My invitation came by email, though I wasn’t sure from whom. I pinged a Muslim friend and learned she was going to attend so I turned in my rsvp, “yes.” But what was a Pre-Ramadan dinner? Should I wear a veil? Would I have to take my shoes off? Would the program be long and boring? Would we have to wait until sundown to eat – oh no, thank goodness Ramadan did not start until the following morning.
The event turns out to have been a program of the S.C. Dialogue Foundation who are primarily Turkish. It was quite pleasant, with an eclectic mix of guests, perhaps ¾ of whom were not Muslim. We all visited around for a bit while the hosts scurried to finish putting dinner in place. We watched about a five-minute powerpoint about the five pillars of Islam and then spent our remaining time just talking, making new friends, swapping business cards and email addresses, and enjoying delicious foods for which I have no name (but which did not prevent me from sampling with abandon).
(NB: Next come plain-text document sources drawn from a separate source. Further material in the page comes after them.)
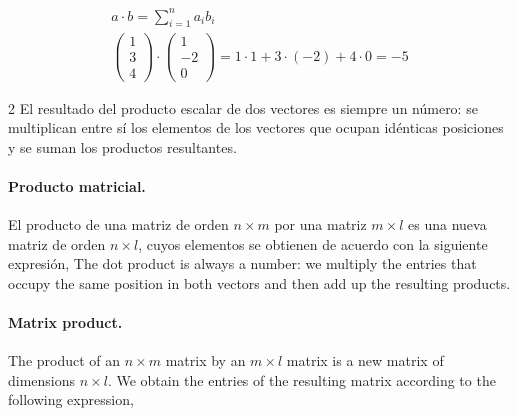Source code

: \begin{gather*}
a\cdot b=\sum_{i=1}^na_ib_i\\
\begin{pmatrix}
1\\
3\\
4
\end{pmatrix}\cdot
\begin{pmatrix}
1\\
-2\\
0
\end{pmatrix}
=1\cdot 1+3 \cdot (-2)+ 4 \cdot 0= -5
\end{gather*}
\begin{paracol}{2}
El resultado del producto escalar de dos vectores es siempre un número: se multiplican entre sí los elementos de los vectores que ocupan idénticas posiciones y se suman los productos resultantes. 

\paragraph{Producto matricial.}
El producto de una matriz de orden $n\times m$ por una matriz $m\times l$ es una nueva matriz de orden $n\times l$, cuyos elementos se obtienen de acuerdo con la siguiente expresión,
\switchcolumn
The dot product is always a number: we multiply the entries that occupy the same position in both vectors and then add up the resulting products. 

\paragraph{Matrix product.} The product of an $n \times m$ matrix by an $m\times l$ matrix is a new matrix of dimensions $n\times l$. We obtain the entries of the resulting matrix according to the following expression,    
\end{paracol}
Why does a busy Pagan with a full life take time to go to a strange address to eat dinner with people I’ve never met and let them talk to me about their religion? Several things come to mind: first, curiosity, that’s a big one. I want to know everything about everything. I want to understand what makes “those people” think the way they do. I can see they are not so different from me, so what is it that they get out of their religion that just doesn’t do it for me? Oddly, the fear that some people have of interfaith is that it may lure them away from their present religion. Those of us who are involved know that the opposite is usually true. The fresh perspective found in other religions and spiritualities flexes my mind, brings me fresh insight, and leaves me better-grounded in my own faith.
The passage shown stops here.